This product contains 'Animal Fat' and 'Animal Digest' — both from unspecified species. Under current FDA and AAFCO rules, these rendered ingredients can legally originate from 4D animals (dead, dying, diseased, disabled), euthanized shelter animals, roadkill, zoo animals, or restaurant grease. The FDA confirmed pentobarbital (euthanasia drug) in pet foods containing these exact ingredient types. The rendering process does not eliminate drug residues. The manufacturer chose not to name the species, which means there is zero traceability.
This is one of the worst dog treats on the market. Seven separate cancer-linked ingredients, three artificial dyes, unspecified rendered animal ingredients, corn syrup, and propylene glycol — all crammed into a 4.5 oz bag marketed with a cartoon dog. The 'Beef Flavor' claim is particularly deceptive: there is no beef in this product. The flavor comes from chemically hydrolyzed animal sludge of unknown species origin.

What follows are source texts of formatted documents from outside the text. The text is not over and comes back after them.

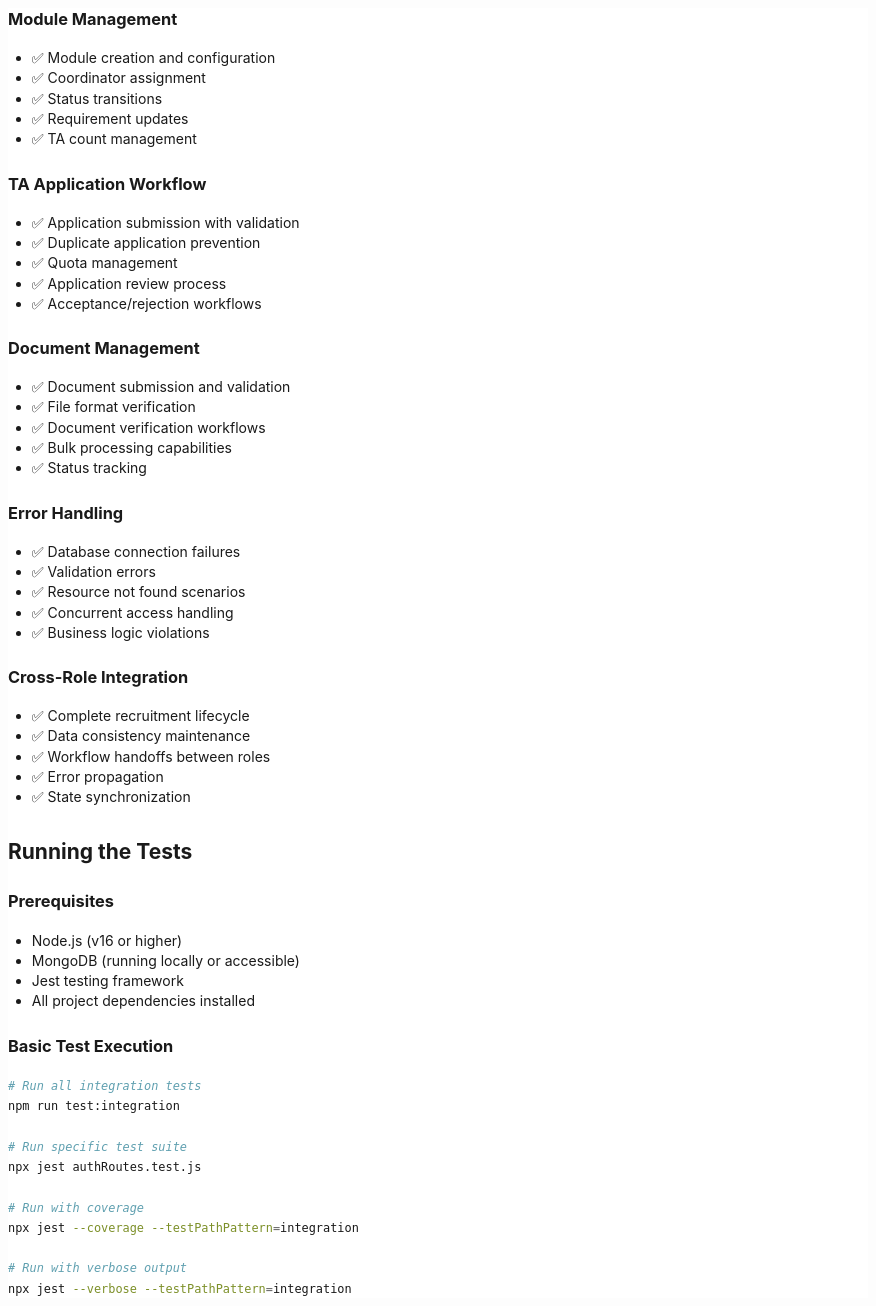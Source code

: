 ### Module Management
- ✅ Module creation and configuration
- ✅ Coordinator assignment
- ✅ Status transitions
- ✅ Requirement updates
- ✅ TA count management

### TA Application Workflow
- ✅ Application submission with validation
- ✅ Duplicate application prevention
- ✅ Quota management
- ✅ Application review process
- ✅ Acceptance/rejection workflows

### Document Management
- ✅ Document submission and validation
- ✅ File format verification
- ✅ Document verification workflows
- ✅ Bulk processing capabilities
- ✅ Status tracking

### Error Handling
- ✅ Database connection failures
- ✅ Validation errors
- ✅ Resource not found scenarios
- ✅ Concurrent access handling
- ✅ Business logic violations

### Cross-Role Integration
- ✅ Complete recruitment lifecycle
- ✅ Data consistency maintenance
- ✅ Workflow handoffs between roles
- ✅ Error propagation
- ✅ State synchronization

## Running the Tests

### Prerequisites
- Node.js (v16 or higher)
- MongoDB (running locally or accessible)
- Jest testing framework
- All project dependencies installed

### Basic Test Execution
```bash
# Run all integration tests
npm run test:integration

# Run specific test suite
npx jest authRoutes.test.js

# Run with coverage
npx jest --coverage --testPathPattern=integration

# Run with verbose output
npx jest --verbose --testPathPattern=integration
```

Canine Carry Outs Beef Flavor is a masterclass in deceptive, low-quality pet food manufacturing. J.M. Smucker packed seven cancer-linked ingredients into a 4.5 oz bag of treats — BHA (listed TWICE), BHT, propylene glycol, titanium dioxide (banned in EU food), Red 40 Lake, and iron oxide. The 'Beef Flavor' name is technically legal because FDA rules only require a detectable amount of flavor — and that flavor comes from 'Animal Digest,' which is chemically dissolved animal tissue of completely unknown origin. There is literally no beef in this product. The treat is primarily chicken, wheat paste, corn syrup, and soy flour dyed to look like meat with three separate artificial colorants that dogs cannot even perceive. At the cheapest retail price point in the store, this product is not a bargain — it's a liability. There are single-ingredient freeze-dried treats available for similar cost per treat that contain zero carcinogens, zero mystery rendering, and zero sugar. This product scores an 11 out of 100 and earns every point of that F grade.